Bigotry is the unilateral denial of moral protections to a category of people: unilateral because it does not flow from any specific acts by them transgressing against other people’s moral protections.

Since it is about denying moral protections to people who have not individually transgressed against the moral protections of others, the net effect of acting on bigotry is to decrease the ambit of moral constraint and therefore increase the level of immoral behaviour. Since it is about denying people moral protection, bigotry is, in fact, a moral claim: a claim about the ambit of moral constraints, about the status of people’s membership in the moral community.

So, bigotry is a way of claiming to defend morality while acting to undermine it by narrowing and/or lessening membership of the moral community. Bigots always claim to be defending moral decency, doing so by identifying a group who are outside (in whole or in part) its protections due to some flaw in them—thereby making them a threat to moral decency—not in the framing that excludes or otherwise diminishes them.

The more such framing is contested, and the less it is enforced, the more bigotry diminishes. The more uncontested the framing is, and the more it is enforced, the greater the level of bigotry.
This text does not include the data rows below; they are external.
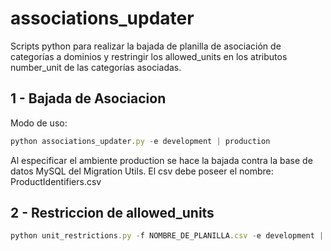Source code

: # associations_updater
Scripts python para realizar la bajada de planilla de asociación de categorías a dominios y restringir los allowed_units en los atributos number_unit de las categorías asociadas.

## 1 - Bajada de Asociacion

Modo de uso:
```javascript
python associations_updater.py -e development | production
```

Al especificar el ambiente production se hace la bajada contra la base de datos MySQL del Migration Utils. El csv debe poseer el nombre: ProductIdentifiers.csv

## 2 - Restriccion de allowed_units

```javascript
python unit_restrictions.py -f NOMBRE_DE_PLANILLA.csv -e development | production
```
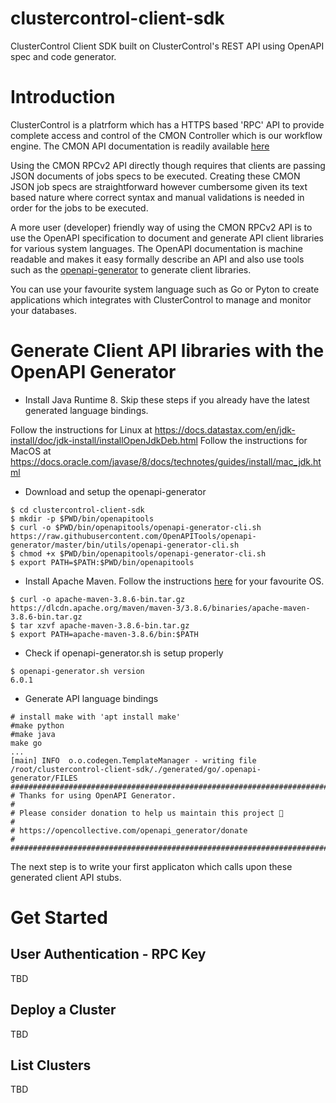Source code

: # clustercontrol-client-sdk
ClusterControl Client SDK built on ClusterControl's REST API using OpenAPI spec and code generator.

# Introduction
ClusterControl is a platrform which has a HTTPS based 'RPC' API to provide complete access and control of the CMON Controller which is our workflow engine.
The CMON API documentation is readily available [here](https://severalnines.com/downloads/cmon/cmon-docs/current/rpcv2.html)

Using the CMON RPCv2 API directly though requires that clients are passing JSON documents of jobs specs to be executed.
Creating these CMON JSON job specs are straightforward however cumbersome given its text based nature where correct syntax and manual validations is needed in order for the jobs to be executed.

A more user (developer) friendly way of using the CMON RPCv2 API is to use the OpenAPI specification to document and generate API client libraries for various system languages.
The OpenAPI documentation is machine readable and makes it easy formally describe an API and also use tools such as the [openapi-generator](https://github.com/OpenAPITools/openapi-generator) to generate client libraries.

You can use your favourite system language such as Go or Pyton to create applications which integrates with ClusterControl to manage and monitor your databases.

# Generate Client API libraries with the OpenAPI Generator 

* Install Java Runtime 8. Skip these steps if you already have the latest generated language bindings.

Follow the instructions for Linux at https://docs.datastax.com/en/jdk-install/doc/jdk-install/installOpenJdkDeb.html
Follow the instructions for MacOS at https://docs.oracle.com/javase/8/docs/technotes/guides/install/mac_jdk.html

* Download and setup the openapi-generator
```
$ cd clustercontrol-client-sdk
$ mkdir -p $PWD/bin/openapitools
$ curl -o $PWD/bin/openapitools/openapi-generator-cli.sh https://raw.githubusercontent.com/OpenAPITools/openapi-generator/master/bin/utils/openapi-generator-cli.sh
$ chmod +x $PWD/bin/openapitools/openapi-generator-cli.sh
$ export PATH=$PATH:$PWD/bin/openapitools

```
* Install Apache Maven. 
Follow the instructions [here](https://maven.apache.org/install.html) for your favourite OS.
```
$ curl -o apache-maven-3.8.6-bin.tar.gz https://dlcdn.apache.org/maven/maven-3/3.8.6/binaries/apache-maven-3.8.6-bin.tar.gz
$ tar xzvf apache-maven-3.8.6-bin.tar.gz
$ export PATH=apache-maven-3.8.6/bin:$PATH
```

* Check if openapi-generator.sh is setup properly
```
$ openapi-generator.sh version
6.0.1
```

* Generate API language bindings

```
# install make with 'apt install make'
#make python
#make java
make go
...
[main] INFO  o.o.codegen.TemplateManager - writing file /root/clustercontrol-client-sdk/./generated/go/.openapi-generator/FILES
################################################################################
# Thanks for using OpenAPI Generator.                                          #
# Please consider donation to help us maintain this project 🙏                 #
# https://opencollective.com/openapi_generator/donate                          #
################################################################################
```
The next step is to write your first applicaton which calls upon these generated client API stubs.

# Get Started
## User Authentication - RPC Key
TBD
## Deploy a Cluster
TBD
## List Clusters
TBD
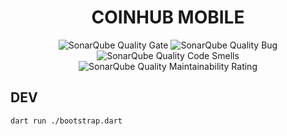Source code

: <h1 align=center>
  COINHUB MOBILE
</h1>

<div align=center>
  <img alt="SonarQube Quality Gate" src="https://sonarcloud.io/api/project_badges/measure?project=coinhub-uit_mobile&metric=alert_status"/>
  <img alt="SonarQube Quality Bug" src="https://sonarcloud.io/api/project_badges/measure?project=coinhub-uit_mobile&metric=bugs"/>
  <img alt="SonarQube Quality Code Smells" src="https://sonarcloud.io/api/project_badges/measure?project=coinhub-uit_mobile&metric=code_smells"/>
  <img alt="SonarQube Quality Maintainability Rating" src="https://sonarcloud.io/api/project_badges/measure?project=coinhub-uit_mobile&metric=sqale_rating"/>
</div>

## DEV

```sh
dart run ./bootstrap.dart
```
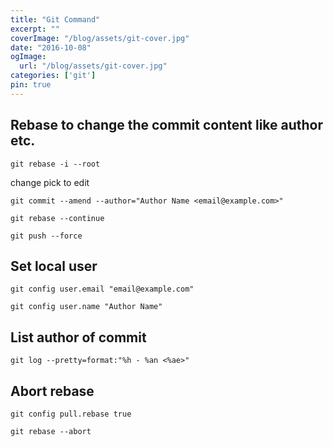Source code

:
 ```yaml
---
title: "Git Command"
excerpt: ""
coverImage: "/blog/assets/git-cover.jpg"
date: "2016-10-08"
ogImage:
  url: "/blog/assets/git-cover.jpg"
categories: ['git']
pin: true
---
```


## Rebase to change the commit content like author etc.

`git rebase -i --root`

change pick to edit

`git commit --amend --author="Author Name <email@example.com>"`

`git rebase --continue`

`git push --force`

## Set local user

`git config user.email "email@example.com"`

`git config user.name "Author Name"`

## List author of commit

`git log --pretty=format:"%h - %an <%ae>"`


## Abort rebase

`git config pull.rebase true`

`git rebase --abort`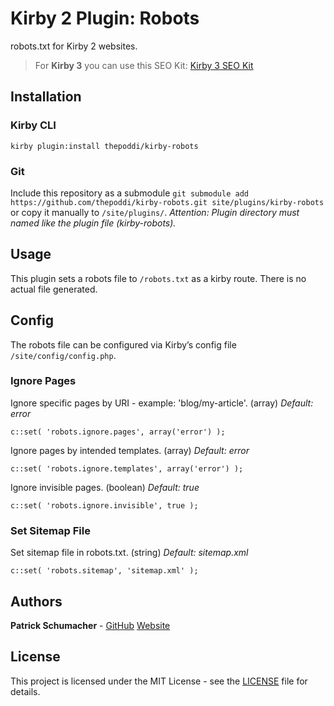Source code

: # Kirby 2 Plugin: Robots

robots.txt for Kirby 2 websites.

> For **Kirby 3** you can use this SEO Kit: [Kirby 3 SEO Kit](https://github.com/ThePoddi/kirby3-seokit) 


## Installation

### Kirby CLI
`kirby plugin:install thepoddi/kirby-robots`

### Git
Include this repository as a submodule `git submodule add https://github.com/thepoddi/kirby-robots.git site/plugins/kirby-robots` or copy it manually to `/site/plugins/`. *Attention: Plugin directory must named like the plugin file (kirby-robots).*


## Usage
This plugin sets a robots file to `/robots.txt` as a kirby route. There is no actual file generated.


## Config

The robots file can be configured via Kirby’s config file `/site/config/config.php`.

### Ignore Pages
Ignore specific pages by URI - example: 'blog/my-article'. (array) *Default: error*
```
c::set( 'robots.ignore.pages', array('error') );
```

Ignore pages by intended templates. (array) *Default: error*
```
c::set( 'robots.ignore.templates', array('error') );
```

Ignore invisible pages. (boolean) *Default: true*
```
c::set( 'robots.ignore.invisible', true );
```

### Set Sitemap File
Set sitemap file in robots.txt. (string) *Default: sitemap.xml*
```
c::set( 'robots.sitemap', 'sitemap.xml' );
```

## Authors

**Patrick Schumacher** - [GitHub](https://github.com/thepoddi) [Website](https://www.thepoddi.com)

## License

This project is licensed under the MIT License - see the [LICENSE](LICENSE) file for details.
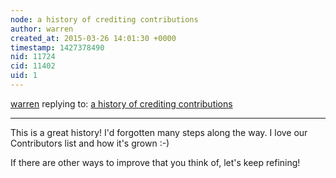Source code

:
 ```yaml
---
node: a history of crediting contributions
author: warren
created_at: 2015-03-26 14:01:30 +0000
timestamp: 1427378490
nid: 11724
cid: 11402
uid: 1
---
```




[warren](../profile/warren) replying to: [a history of crediting contributions](../notes/mathew/03-26-2015/a-history-of-crediting-contributions)

----
This is a great history! I'd forgotten many steps along the way. I love our Contributors list and how it's grown :-) 

If there are other ways to improve that you think of, let's keep refining!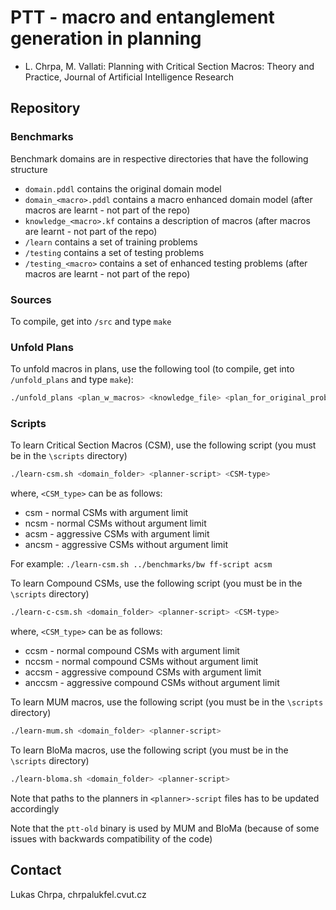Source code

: # PTT - macro and entanglement generation in planning

* L. Chrpa, M. Vallati: Planning with Critical Section Macros: Theory and Practice, Journal of Artificial Intelligence Research

## Repository

### Benchmarks

Benchmark domains are in respective directories that have the following structure

* `domain.pddl` contains the original domain model
* `domain_<macro>.pddl` contains a macro enhanced domain model (after macros are learnt - not part of the repo)
* `knowledge_<macro>.kf` contains a description of macros (after macros are learnt - not part of the repo)
* `/learn` contains a set of training problems
* `/testing` contains a set of testing problems
* `/testing_<macro>` contains a set of enhanced testing problems (after macros are learnt - not part of the repo)
 

### Sources

To compile, get into `/src` and type `make`

### Unfold Plans

To unfold macros in plans, use the following tool (to compile, get into `/unfold_plans` and type `make`):

```bash
./unfold_plans <plan_w_macros> <knowledge_file> <plan_for_original_problem>
```

### Scripts

To learn Critical Section Macros (CSM), use the following script (you must be in the `\scripts` directory)

```bash
./learn-csm.sh <domain_folder> <planner-script> <CSM-type>
```

where, `<CSM_type>` can be as follows:

* csm - normal CSMs with argument limit
* ncsm - normal CSMs without argument limit
* acsm - aggressive CSMs with argument limit
* ancsm - aggressive CSMs without argument limit

For example: `./learn-csm.sh ../benchmarks/bw ff-script acsm`


To learn Compound CSMs, use the following script (you must be in the `\scripts` directory)

```bash
./learn-c-csm.sh <domain_folder> <planner-script> <CSM-type>
```

where, `<CSM_type>` can be as follows:

* ccsm - normal compound CSMs with argument limit
* nccsm - normal compound CSMs without argument limit
* accsm - aggressive compound CSMs with argument limit
* anccsm - aggressive compound CSMs without argument limit

To learn MUM macros, use the following script (you must be in the `\scripts` directory)

```bash
./learn-mum.sh <domain_folder> <planner-script> 
```

To learn BloMa macros, use the following script (you must be in the `\scripts` directory)

```bash
./learn-bloma.sh <domain_folder> <planner-script> 
```

Note that paths to the planners in `<planner>-script` files has to be updated accordingly

Note that the `ptt-old` binary is used by MUM and BloMa (because of some issues with backwards compatibility of the code) 


## Contact

Lukas Chrpa, chrpaluk<at>fel.cvut.cz





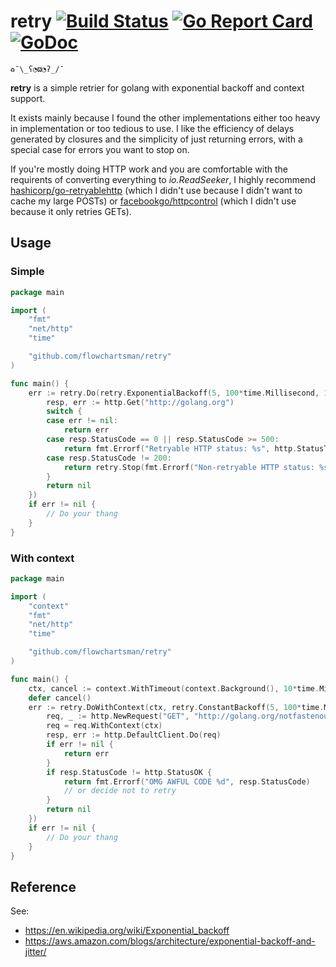 # retry [![Build Status](https://travis-ci.org/flowchartsman/retry.svg?branch=master)](https://travis-ci.org/flowchartsman/v8) [![Go Report Card](https://goreportcard.com/badge/github.com/flowchartsman/retry)](https://goreportcard.com/report/github.com/flowchartsman/retry) [![GoDoc](https://godoc.org/github.com/flowchartsman/retry?status.svg)](https://godoc.org/github.com/flowchartsman/retry)
`♻️¯\_ʕ◔ϖ◔ʔ_/¯`

**retry** is a simple retrier for golang with exponential backoff and context support.

It exists mainly because I found the other implementations either too heavy in implementation or too tedious to use. I like the efficiency of delays generated by closures and the simplicity of just returning errors, with a special case for errors you want to stop on.

If you're mostly doing HTTP work and you are comfortable with the requirents of converting everything to *io.ReadSeeker*, I highly recommend [hashicorp/go-retryablehttp](https://github.com/hashicorp/go-retryablehttp) (which I didn't use because I didn't want to cache my large POSTs) or [facebookgo/httpcontrol](https://github.com/facebookgo/httpcontrol) (which I didn't use because it only retries GETs).

## Usage

### Simple
```go
package main

import (
	"fmt"
	"net/http"
	"time"

	"github.com/flowchartsman/retry"
)

func main() {
	err := retry.Do(retry.ExponentialBackoff(5, 100*time.Millisecond, 1*time.Second), func() error {
		resp, err := http.Get("http://golang.org")
		switch {
		case err != nil:
			return err
		case resp.StatusCode == 0 || resp.StatusCode >= 500:
			return fmt.Errorf("Retryable HTTP status: %s", http.StatusText(resp.StatusCode))
		case resp.StatusCode != 200:
			return retry.Stop(fmt.Errorf("Non-retryable HTTP status: %s", http.StatusText(resp.StatusCode)))
		}
		return nil
	})
	if err != nil {
		// Do your thang
	}
}
```

### With context
```go
package main

import (
	"context"
	"fmt"
	"net/http"
	"time"

	"github.com/flowchartsman/retry"
)

func main() {
	ctx, cancel := context.WithTimeout(context.Background(), 10*time.Millisecond)
	defer cancel()
	err := retry.DoWithContext(ctx, retry.ConstantBackoff(5, 100*time.Millisecond), func(ctx context.Context) error {
		req, _ := http.NewRequest("GET", "http://golang.org/notfastenough", nil)
		req = req.WithContext(ctx)
		resp, err := http.DefaultClient.Do(req)
		if err != nil {
			return err
		}
		if resp.StatusCode != http.StatusOK {
			return fmt.Errorf("OMG AWFUL CODE %d", resp.StatusCode)
			// or decide not to retry
		}
		return nil
	})
	if err != nil {
		// Do your thang
	}
}
```

## Reference

See:
* https://en.wikipedia.org/wiki/Exponential_backoff
* https://aws.amazon.com/blogs/architecture/exponential-backoff-and-jitter/
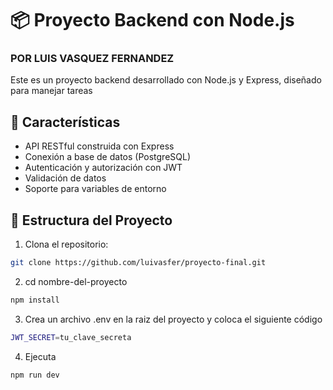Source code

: # 📦 Proyecto Backend con Node.js
### POR LUIS VASQUEZ FERNANDEZ

Este es un proyecto backend desarrollado con Node.js y Express, diseñado para manejar tareas

## 🚀 Características

- API RESTful construida con Express
- Conexión a base de datos (PostgreSQL)
- Autenticación y autorización con JWT
- Validación de datos
- Soporte para variables de entorno

## 📁 Estructura del Proyecto

1. Clona el repositorio:
```bash
git clone https://github.com/luivasfer/proyecto-final.git
```

2. cd nombre-del-proyecto
```bash
npm install
```

3. Crea un archivo .env en la raiz del proyecto  y coloca el siguiente código 
```bash
JWT_SECRET=tu_clave_secreta
```

4. Ejecuta 
```bash
npm run dev
```
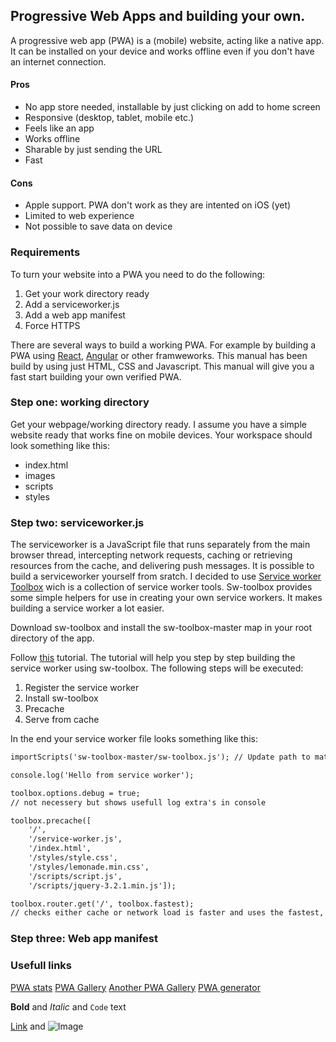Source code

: ## Progressive Web Apps and building your own.

A progressive web app (PWA) is a (mobile) website, acting like a native app. It can be installed on your device and works offline even if you don't have an internet connection. 

#### Pros
- No app store needed, installable by just clicking on add to home screen
- Responsive (desktop, tablet, mobile etc.)
- Feels like an app
- Works offline
- Sharable by just sending the URL
- Fast

#### Cons
- Apple support. PWA don't work as they are intented on iOS (yet)
- Limited to web experience
- Not possible to save data on device

### Requirements
To turn your website into a PWA you need to do the following:
1. Get your work directory ready
2. Add a serviceworker.js
3. Add a web app manifest
3. Force HTTPS

There are several ways to build a working PWA. For example by building a PWA using [React](https://reactjs.org/), [Angular](https://angular.io/) or other framweworks. This manual has been build by using just HTML, CSS and Javascript. This manual will give you a fast start building your own verified PWA.

### Step one: working directory
Get your webpage/working directory ready. I assume you have a simple website ready that works fine on mobile devices. Your workspace should look something like this:
- index.html
- images
- scripts
- styles

### Step two: serviceworker.js
The serviceworker is a JavaScript file that runs separately from the main browser thread, intercepting network requests, caching or retrieving resources from the cache, and delivering push messages. It is possible to build a serviceworker yourself from sratch. I decided to use [Service worker Toolbox](https://github.com/GoogleChromeLabs/sw-toolbox) wich is a collection of service worker tools. Sw-toolbox provides some simple helpers for use in creating your own service workers. It makes building a service worker a lot easier.

Download sw-toolbox and install the sw-toolbox-master map in your root directory of the app.

Follow [this](https://www.youtube.com/watch?v=gfHXekzD7p0&t=424s) tutorial. The tutorial will help you step by step building the service worker using sw-toolbox. The following steps will be executed:
1. Register the service worker
2. Install sw-toolbox
3. Precache
4. Serve from cache

In the end your service worker file looks something like this:

```markdown
importScripts('sw-toolbox-master/sw-toolbox.js'); // Update path to match your own setup

console.log('Hello from service worker');

toolbox.options.debug = true;
// not necessery but shows usefull log extra's in console

toolbox.precache([
    '/', 
    '/service-worker.js', 
    '/index.html', 
    '/styles/style.css', 
    '/styles/lemonade.min.css', 
    '/scripts/script.js', 
    '/scripts/jquery-3.2.1.min.js']);

toolbox.router.get('/', toolbox.fastest);
// checks either cache or network load is faster and uses the fastest, wich is most of the time cache.
```

### Step three: Web app manifest





### Usefull links
[PWA stats](https://www.pwastats.com/?utm_source=syndicate&utm_medium=post&utm_campaign=scotch-jun172510)
[PWA Gallery](https://outweb.io/)
[Another PWA Gallery](https://pwa.rocks/?utm_source=syndicate&utm_medium=post&utm_campaign=scotch-jun172510)
[PWA generator](http://preview.pwabuilder.com/generator)


**Bold** and _Italic_ and `Code` text

[Link](url) and ![Image](src)

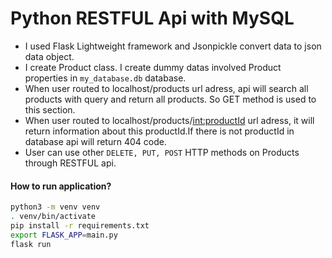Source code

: # Python RESTFUL Api with MySQL

* I used Flask Lightweight framework and Jsonpickle convert data to json data object. 
* I create Product class.
I create dummy datas involved Product properties in `my_database.db` database.
* When user routed to localhost/products url adress, api will search all products with query and return all products. So GET method is used to this section.
* When user routed to localhost/products/<int:productId> url adress, it will return information about this productId.If there is not productId in database api will return 404 code.
* User can use other `DELETE, PUT, POST` HTTP methods on Products through RESTFUL api.

#### How to run application?

```sh
python3 -m venv venv
. venv/bin/activate
pip install -r requirements.txt
export FLASK_APP=main.py
flask run
```

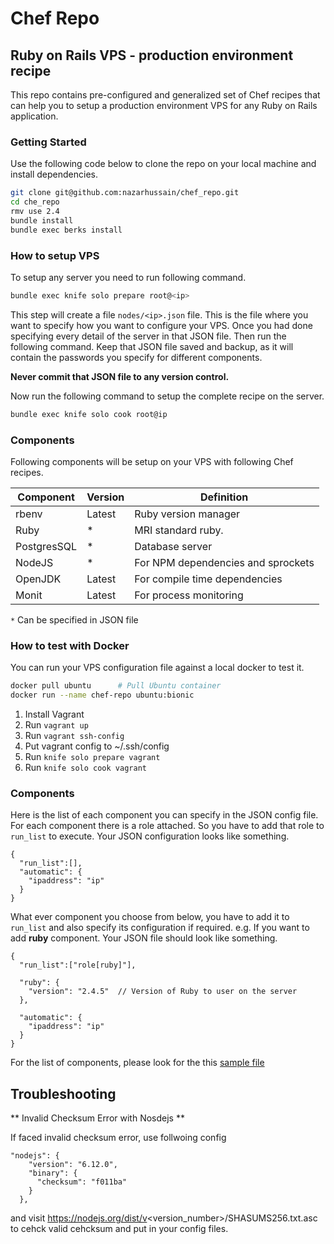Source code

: # Chef Repo
## Ruby on Rails VPS - production environment recipe  

This repo contains pre-configured and generalized set of Chef recipes that can help you to setup a production environment VPS for any Ruby on Rails application. 

### Getting Started 

Use the following code below to clone the repo on your local machine and install dependencies.   

```sh
git clone git@github.com:nazarhussain/chef_repo.git
cd che_repo 
rmv use 2.4
bundle install
bundle exec berks install 
```

### How to setup VPS
To setup any server you need to run following command. 

```sh
bundle exec knife solo prepare root@<ip>
```
This step will create a file `nodes/<ip>.json` file. This is the file where you want to specify how you want to configure your VPS. 
Once you had done specifying every detail of the server in that JSON file. Then run the following command.
Keep that JSON file saved and backup, as it will contain the passwords you specify for different components. 

**Never commit that JSON file to any version control.**

Now run the following command to setup the complete recipe on the server.     

```sh
bundle exec knife solo cook root@ip
```

### Components 
Following components will be setup on your VPS with following Chef recipes.


Component | Version | Definition
|---|---|---|
| rbenv | Latest | Ruby version manager
| Ruby | * | MRI standard ruby. 
| PostgresSQL | * | Database server
| NodeJS | * | For NPM dependencies and sprockets
| OpenJDK | Latest | For compile time dependencies
| Monit | Latest | For process monitoring   

`*` Can be specified in JSON file

### How to test with Docker  

You can run your VPS configuration file against a local docker to test it. 

```sh
docker pull ubuntu      # Pull Ubuntu container 
docker run --name chef-repo ubuntu:bionic
```


1. Install Vagrant
2. Run `vagrant up`
3. Run `vagrant ssh-config`
4. Put vagrant config to ~/.ssh/config
5. Run `knife solo prepare vagrant`
6. Run `knife solo cook vagrant`

### Components 
Here is the list of each component you can specify in the JSON config file. For each component there is a role attached. So you have to add that role to `run_list` to execute. Your JSON configuration looks like something. 

```json5
{
  "run_list":[],
  "automatic": {
    "ipaddress": "ip"
  }
}
```
What ever component you choose from below, you have to add it to `run_list` and also specify its configuration if required. e.g. If you want to add **ruby** component. Your JSON file should look like something. 
```json5
{
  "run_list":["role[ruby]"],
  
  "ruby": {
    "version": "2.4.5"  // Version of Ruby to user on the server
  },
  
  "automatic": {
    "ipaddress": "ip"
  }
}
```

For the list of components, please look for the this [sample file](docs/specs.json5)  

## Troubleshooting

** Invalid Checksum Error with Nosdejs **

If faced invalid checksum error, use follwoing config 

```
"nodejs": {
    "version": "6.12.0",
    "binary": {
      "checksum": "f011ba"
    }
  },
```
and visit https://nodejs.org/dist/v<version_number>/SHASUMS256.txt.asc to cehck valid cehcksum and put in your config files.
This is why bigots often attempt to drive excluded group or groups out of the space of public debate: if they are allowed to present themselves as “just folk” then the moral claims of exclusion are likely to decay. The greater the sanctions imposed against such action in the public space, the easier it is to maintain a structure of exclusion. The more such sanctions decay, the harder it is to do so.

Since the denial of moral protection is unilateral, in that it is not based on specific transgressions against the moral protections of others, it has to be justified. In particular, the excluded have to categorised as some sort of threat: a threat of moral importance, even to morality itself. The smaller the minority involved, the more this has to be done, otherwise it is just a large minority monstrously bullying a small and vulnerable minority. Typically, they are held to be a profoundly corrupting influence in some way: that they will, if not excluded and repressed, act to undermine some basic structure or structures of society. Or that what they do or are is offensive, or otherwise malignly contradictory, to some basic principle or authority.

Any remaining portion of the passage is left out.